Romanian-Swiss rabbi

Alexandru Șafran (or Alexandre Safran; 12 September 1910 – 27 July 2006) was a Romanian and, after 1948, Swiss rabbi. As chief rabbi of Romania (1940–1948), he intervened with authorities in the fascist government of Ion Antonescu in an unusually successful attempt to save Jews during the Holocaust.

==Biography==
Șafran was born in Bacău, and received his doctorate in philosophy from Vienna University (1933). He briefly succeeded his father, Bezalel Ze'ev Șafran, as rabbi in Bacău, before becoming the chief rabbi of Romania in 1940, then the youngest chief rabbi in the world. In September 1940 Romania allied to Nazi Germany and, under Nazi influence, had begun to introduce anti-Jewish laws. In 1941, Șafran and Romania's Union of the Jewish Communities, through intervention with Nicodim Munteanu, the patriarch of the Romanian Orthodox Church, convinced Antonescu to revoke an order forcing Jews to wear the yellow badge.

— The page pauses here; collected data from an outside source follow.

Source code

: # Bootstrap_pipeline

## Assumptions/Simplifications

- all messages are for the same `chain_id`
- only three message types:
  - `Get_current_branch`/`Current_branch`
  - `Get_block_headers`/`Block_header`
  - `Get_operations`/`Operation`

Shortly thereafter, the government dissolved all Jewish organizations, so Șafran and other Jewish leaders formed an underground Jewish Council. In 1942, Șafran used his contacts with ambassadors (notably the Swiss René de Weck), the queen mother Elena, and church officials, including the papal nuncio Andrea Cassulo, to convince Antonescu to resist German demands for the wholesale deportation of Jews. As World War II continued, the Jewish Council organized efforts to aid and lobby for the return of Jews deported to Transnistria. About 57 percent of Greater Romania's pre-war Jewish population of about 800,000 survived the war.

In 1945 he worked with composer George Enescu to raise relief funds for the Romanian famine, including a United States tour. However, Șafran refused to cooperate with Communist authorities after the war, and, in 1947, was forced into exile in Geneva, Switzerland. In 1948, he became chief rabbi of Geneva, where he remained until his death. There he worked with the United Nations, Red Cross, and other organizations to improve human rights.

He wrote several books including a memoir, Un Tăciune smuls Flăcărilor: Comunitatea Evreiască din România, 1939-47 [Resisting The Storm in English] published in Romanian in 1995. His best known writing is on the Kabbalah.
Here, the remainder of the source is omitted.